Exercise objective =
Counting task for the entries below: give the number of lines that contain the word "pass", with no other text.

========================================

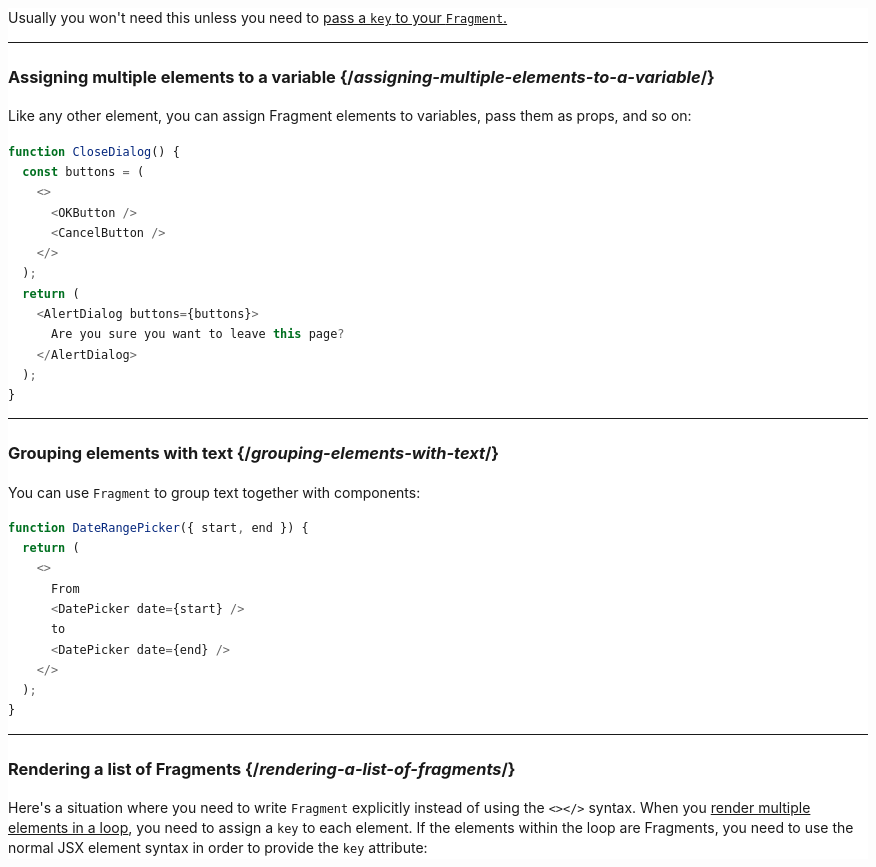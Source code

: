 Usually you won't need this unless you need to [pass a `key` to your `Fragment`.](#rendering-a-list-of-fragments)

</DeepDive>

---

### Assigning multiple elements to a variable {/*assigning-multiple-elements-to-a-variable*/}

Like any other element, you can assign Fragment elements to variables, pass them as props, and so on:

```js
function CloseDialog() {
  const buttons = (
    <>
      <OKButton />
      <CancelButton />
    </>
  );
  return (
    <AlertDialog buttons={buttons}>
      Are you sure you want to leave this page?
    </AlertDialog>
  );
}
```

---

### Grouping elements with text {/*grouping-elements-with-text*/}

You can use `Fragment` to group text together with components:

```js
function DateRangePicker({ start, end }) {
  return (
    <>
      From
      <DatePicker date={start} />
      to
      <DatePicker date={end} />
    </>
  );
}
```

---

### Rendering a list of Fragments {/*rendering-a-list-of-fragments*/}

Here's a situation where you need to write `Fragment` explicitly instead of using the `<></>` syntax. When you [render multiple elements in a loop](/learn/rendering-lists), you need to assign a `key` to each element. If the elements within the loop are Fragments, you need to use the normal JSX element syntax in order to provide the `key` attribute:
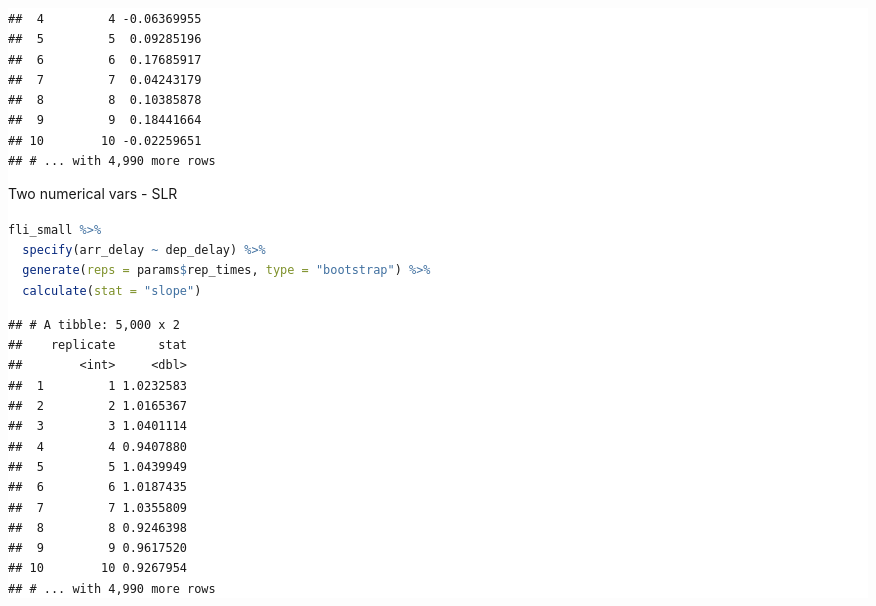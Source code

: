     ##  4         4 -0.06369955
    ##  5         5  0.09285196
    ##  6         6  0.17685917
    ##  7         7  0.04243179
    ##  8         8  0.10385878
    ##  9         9  0.18441664
    ## 10        10 -0.02259651
    ## # ... with 4,990 more rows

Two numerical vars - SLR

``` r
fli_small %>%
  specify(arr_delay ~ dep_delay) %>% 
  generate(reps = params$rep_times, type = "bootstrap") %>%
  calculate(stat = "slope")
```

    ## # A tibble: 5,000 x 2
    ##    replicate      stat
    ##        <int>     <dbl>
    ##  1         1 1.0232583
    ##  2         2 1.0165367
    ##  3         3 1.0401114
    ##  4         4 0.9407880
    ##  5         5 1.0439949
    ##  6         6 1.0187435
    ##  7         7 1.0355809
    ##  8         8 0.9246398
    ##  9         9 0.9617520
    ## 10        10 0.9267954
    ## # ... with 4,990 more rows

========================================

Written answer =
2